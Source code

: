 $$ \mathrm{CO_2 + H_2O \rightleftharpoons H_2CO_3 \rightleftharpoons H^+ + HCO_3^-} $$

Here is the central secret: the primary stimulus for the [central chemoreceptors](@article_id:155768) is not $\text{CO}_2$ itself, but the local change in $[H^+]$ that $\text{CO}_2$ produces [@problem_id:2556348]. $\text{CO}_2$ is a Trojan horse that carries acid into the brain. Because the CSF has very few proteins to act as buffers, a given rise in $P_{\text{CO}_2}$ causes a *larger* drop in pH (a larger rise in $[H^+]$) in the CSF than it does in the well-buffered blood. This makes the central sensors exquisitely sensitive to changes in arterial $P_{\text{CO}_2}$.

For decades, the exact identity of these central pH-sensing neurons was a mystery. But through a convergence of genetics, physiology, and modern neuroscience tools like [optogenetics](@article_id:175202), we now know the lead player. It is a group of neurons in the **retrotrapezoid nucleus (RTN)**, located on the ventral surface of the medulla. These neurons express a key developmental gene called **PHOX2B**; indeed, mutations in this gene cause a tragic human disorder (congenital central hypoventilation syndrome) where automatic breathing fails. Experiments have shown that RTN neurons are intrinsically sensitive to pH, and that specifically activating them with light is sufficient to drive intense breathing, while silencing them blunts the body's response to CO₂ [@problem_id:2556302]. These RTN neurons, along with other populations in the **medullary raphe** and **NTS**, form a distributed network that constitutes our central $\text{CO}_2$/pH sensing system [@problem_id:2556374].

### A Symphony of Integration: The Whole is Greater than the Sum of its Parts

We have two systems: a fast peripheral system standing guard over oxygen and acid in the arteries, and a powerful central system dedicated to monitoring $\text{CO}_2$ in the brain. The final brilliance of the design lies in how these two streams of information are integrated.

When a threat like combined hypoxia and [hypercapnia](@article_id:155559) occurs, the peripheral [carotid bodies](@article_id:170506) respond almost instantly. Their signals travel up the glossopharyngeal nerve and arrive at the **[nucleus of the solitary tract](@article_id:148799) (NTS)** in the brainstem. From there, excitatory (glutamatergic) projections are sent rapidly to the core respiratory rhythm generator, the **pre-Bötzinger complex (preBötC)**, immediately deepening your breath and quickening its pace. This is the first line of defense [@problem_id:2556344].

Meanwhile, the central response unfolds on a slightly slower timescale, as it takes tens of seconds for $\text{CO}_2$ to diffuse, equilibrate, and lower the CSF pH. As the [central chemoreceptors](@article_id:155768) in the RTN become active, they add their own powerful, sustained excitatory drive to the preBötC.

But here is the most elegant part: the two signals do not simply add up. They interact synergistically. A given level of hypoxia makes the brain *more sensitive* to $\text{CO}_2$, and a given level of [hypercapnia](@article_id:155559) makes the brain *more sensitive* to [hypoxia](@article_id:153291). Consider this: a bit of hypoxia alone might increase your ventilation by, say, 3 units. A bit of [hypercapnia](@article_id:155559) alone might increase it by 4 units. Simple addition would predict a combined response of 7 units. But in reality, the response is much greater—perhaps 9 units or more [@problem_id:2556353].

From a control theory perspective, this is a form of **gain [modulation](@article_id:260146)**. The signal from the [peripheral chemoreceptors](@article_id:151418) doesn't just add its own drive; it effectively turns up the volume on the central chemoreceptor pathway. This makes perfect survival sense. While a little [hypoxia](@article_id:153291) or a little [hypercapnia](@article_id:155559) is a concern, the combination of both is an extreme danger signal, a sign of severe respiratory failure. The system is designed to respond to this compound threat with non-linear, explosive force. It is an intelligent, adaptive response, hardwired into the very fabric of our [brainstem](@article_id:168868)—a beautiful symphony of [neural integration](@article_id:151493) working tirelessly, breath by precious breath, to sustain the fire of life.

_Goal of the exercise_
The full set of records is to be written out once more, word for word.

_Task result_
Source code

: $$ \mathrm{CO_2 + H_2O \rightleftharpoons H_2CO_3 \rightleftharpoons H^+ + HCO_3^-} $$

Here is the central secret: the primary stimulus for the [central chemoreceptors](@article_id:155768) is not $\text{CO}_2$ itself, but the local change in $[H^+]$ that $\text{CO}_2$ produces [@problem_id:2556348]. $\text{CO}_2$ is a Trojan horse that carries acid into the brain. Because the CSF has very few proteins to act as buffers, a given rise in $P_{\text{CO}_2}$ causes a *larger* drop in pH (a larger rise in $[H^+]$) in the CSF than it does in the well-buffered blood. This makes the central sensors exquisitely sensitive to changes in arterial $P_{\text{CO}_2}$.

For decades, the exact identity of these central pH-sensing neurons was a mystery. But through a convergence of genetics, physiology, and modern neuroscience tools like [optogenetics](@article_id:175202), we now know the lead player. It is a group of neurons in the **retrotrapezoid nucleus (RTN)**, located on the ventral surface of the medulla. These neurons express a key developmental gene called **PHOX2B**; indeed, mutations in this gene cause a tragic human disorder (congenital central hypoventilation syndrome) where automatic breathing fails. Experiments have shown that RTN neurons are intrinsically sensitive to pH, and that specifically activating them with light is sufficient to drive intense breathing, while silencing them blunts the body's response to CO₂ [@problem_id:2556302]. These RTN neurons, along with other populations in the **medullary raphe** and **NTS**, form a distributed network that constitutes our central $\text{CO}_2$/pH sensing system [@problem_id:2556374].

### A Symphony of Integration: The Whole is Greater than the Sum of its Parts

We have two systems: a fast peripheral system standing guard over oxygen and acid in the arteries, and a powerful central system dedicated to monitoring $\text{CO}_2$ in the brain. The final brilliance of the design lies in how these two streams of information are integrated.

When a threat like combined hypoxia and [hypercapnia](@article_id:155559) occurs, the peripheral [carotid bodies](@article_id:170506) respond almost instantly. Their signals travel up the glossopharyngeal nerve and arrive at the **[nucleus of the solitary tract](@article_id:148799) (NTS)** in the brainstem. From there, excitatory (glutamatergic) projections are sent rapidly to the core respiratory rhythm generator, the **pre-Bötzinger complex (preBötC)**, immediately deepening your breath and quickening its pace. This is the first line of defense [@problem_id:2556344].

Meanwhile, the central response unfolds on a slightly slower timescale, as it takes tens of seconds for $\text{CO}_2$ to diffuse, equilibrate, and lower the CSF pH. As the [central chemoreceptors](@article_id:155768) in the RTN become active, they add their own powerful, sustained excitatory drive to the preBötC.

But here is the most elegant part: the two signals do not simply add up. They interact synergistically. A given level of hypoxia makes the brain *more sensitive* to $\text{CO}_2$, and a given level of [hypercapnia](@article_id:155559) makes the brain *more sensitive* to [hypoxia](@article_id:153291). Consider this: a bit of hypoxia alone might increase your ventilation by, say, 3 units. A bit of [hypercapnia](@article_id:155559) alone might increase it by 4 units. Simple addition would predict a combined response of 7 units. But in reality, the response is much greater—perhaps 9 units or more [@problem_id:2556353].

From a control theory perspective, this is a form of **gain [modulation](@article_id:260146)**. The signal from the [peripheral chemoreceptors](@article_id:151418) doesn't just add its own drive; it effectively turns up the volume on the central chemoreceptor pathway. This makes perfect survival sense. While a little [hypoxia](@article_id:153291) or a little [hypercapnia](@article_id:155559) is a concern, the combination of both is an extreme danger signal, a sign of severe respiratory failure. The system is designed to respond to this compound threat with non-linear, explosive force. It is an intelligent, adaptive response, hardwired into the very fabric of our [brainstem](@article_id:168868)—a beautiful symphony of [neural integration](@article_id:151493) working tirelessly, breath by precious breath, to sustain the fire of life.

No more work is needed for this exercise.